In the Lower Eocene (Ypresian), another transgressive period saw the sea advance north into the Médoc and south of Oléron; in the southeast it even reached the Montagne Noire. In the Aturian Gulf, Globorotalia-bearing marls were deposited, while farther east turritella-rich marls and limestones were formed. The newly inundated areas receive sands and limestones rich in alveolinids and nummulites. Meanwhile, iron-rich sands (in the Charente) and molasses (in the Libournais and in the Agenais) were sedimented in the continental north and northeast. The provenance area of these continental deposits up to Middle Ypresian times was mainly the Massif Central.

The sea-level kept rising during the Middle Eocene (Lutetian and Bartonian). The area covered by alveolinid- and nummulite-bearing limestones increased, northward to Blaye and Saint-Palais and eastward into the Agenais. The Subpyrenean Basin deepened and was simultaneously being filled by conglomerates brought in from the east, the so-called Poudingues de Palassou. This marked the beginning of uplift in the Pyrenean orogen and a switch-over in detritus provenance from the Massif Central in the north to the Pyrenees in the south. Coalescing alluvial fans built out north into the Castrais. On the northern flank of the fans, lakes formed, precipitating lacustrine limestones. The detrital sediments with provenance from the meanwhile strongly eroded Massif Central (muds, sands, gravels) then affected only a small fringe zone in the northeast. In the Périgord and in the Quercy, the Sidérolithique accumulated—iron-rich sediments that resemble laterites indicating a subtropical climate.
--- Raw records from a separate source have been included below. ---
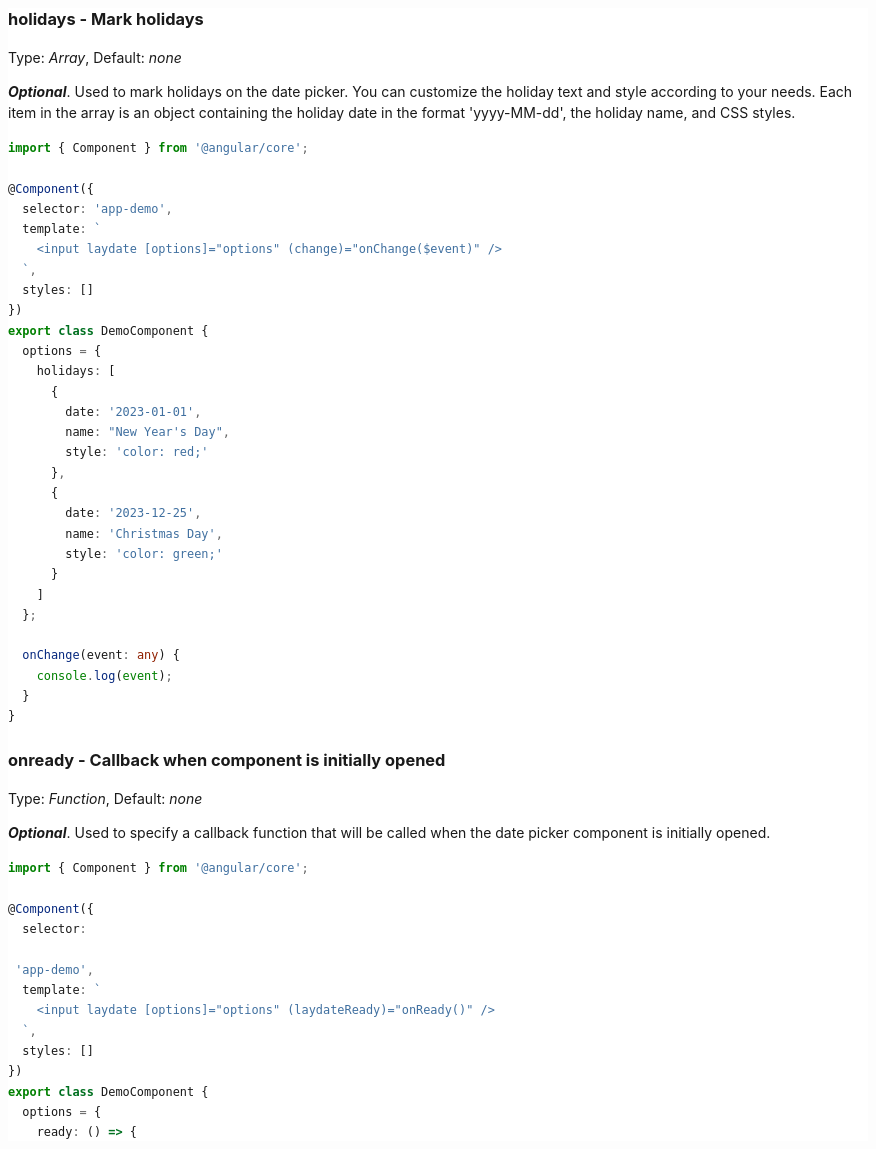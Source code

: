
 ```ts
```


### <p id='holidays'>holidays - Mark holidays</p>

Type: _Array_, Default: _none_

_**Optional**_. Used to mark holidays on the date picker. You can customize the holiday text and style according to your needs. Each item in the array is an object containing the holiday date in the format 'yyyy-MM-dd', the holiday name, and CSS styles.

```ts
import { Component } from '@angular/core';

@Component({
  selector: 'app-demo',
  template: `
    <input laydate [options]="options" (change)="onChange($event)" />
  `,
  styles: []
})
export class DemoComponent {
  options = {
    holidays: [
      {
        date: '2023-01-01',
        name: "New Year's Day",
        style: 'color: red;'
      },
      {
        date: '2023-12-25',
        name: 'Christmas Day',
        style: 'color: green;'
      }
    ]
  };

  onChange(event: any) {
    console.log(event);
  }
}
```


### <p id='onready'>onready - Callback when component is initially opened</p>

Type: _Function_, Default: _none_

_**Optional**_. Used to specify a callback function that will be called when the date picker component is initially opened.

```ts
import { Component } from '@angular/core';

@Component({
  selector:

 'app-demo',
  template: `
    <input laydate [options]="options" (laydateReady)="onReady()" />
  `,
  styles: []
})
export class DemoComponent {
  options = {
    ready: () => {
```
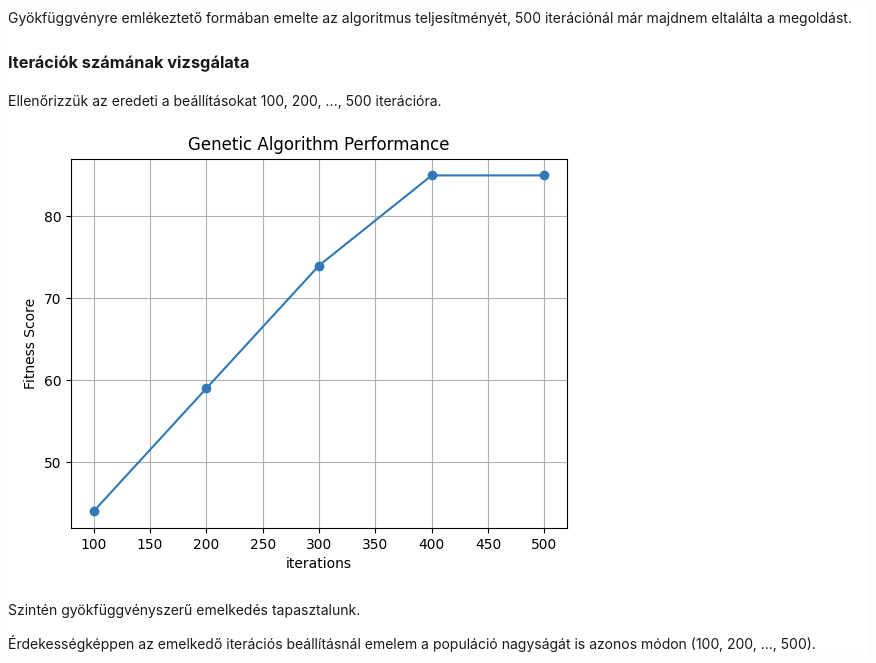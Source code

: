 Gyökfüggvényre emlékeztető formában emelte az algoritmus teljesítményét, 500 iterációnál már majdnem eltalálta a megoldást.

### Iterációk számának vizsgálata

Ellenőrizzük az eredeti a beállításokat 100, 200, ..., 500 iterációra.

![](iterations.png)

Szintén gyökfüggvényszerű emelkedés tapasztalunk.

Érdekességképpen az emelkedő iterációs beállításnál emelem a populáció nagyságát is azonos módon (100, 200, ..., 500).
During the Upper Eocene (Priabonian), a regression set in. The Subpyrenean Basin became completely filled with the erosional debris of the rising Pyrenees. In the Médoc, nummulite-bearing marls and limestones were still being laid down, but east of Bordeaux already continental molasses appeared that change farther south into gypsum-bearing formations.

During the Lower Oligocene (Rupelian), a permanently marine environment persists in the south with marls and sands rich in nummulites, lamellibranchs, and echinids. The anomiid-bearing limestones of the southern Médoc are lagoonal deposits. After a short-lived advance at the beginning of the Chattian with seastar-bearing limestones in the northern Médoc and in the Libournais and with mammal-bearing molasses in the Agenais, the sea made a big retreat at the end of the Oligocene. This retreat was accompanied by tectonic movements creating trains of deeper-seated anticlines in the central and northern Aquitaine Basin. The debris-carrying alluvial fans issuing from the rising Pyrenees reached into the Agenais and attained their largest extent. They pushed the surrounding belt of lakes ahead of them (in northerly directions) thereby spreading lacustrine limestones well into the Quercy, onto the Causses, and even onto the Massif Central.

==== Neogene ====
Following its retreat in the southwestern Landes, the sea began transgressing towards the north and the east during the Lower Miocene (Aquitanian). Marine, littoral, and lacustrine facies interchange. During a minor regression, a huge lake formed near Condom, the Lac de Saucats, in which grey lacustrine-limestones precipitated, the so-called Calcaire gris de l'Agenais. Shortly thereafter the sea attained its highstand. It was rimmed completely by continental deposits whose thickness increased towards the southeast. For the first time, the alluvial fans along the Pyrenean front receded, the reason being increased subsidence in front of the orogen; yet they still stretched as far north as the Agenais.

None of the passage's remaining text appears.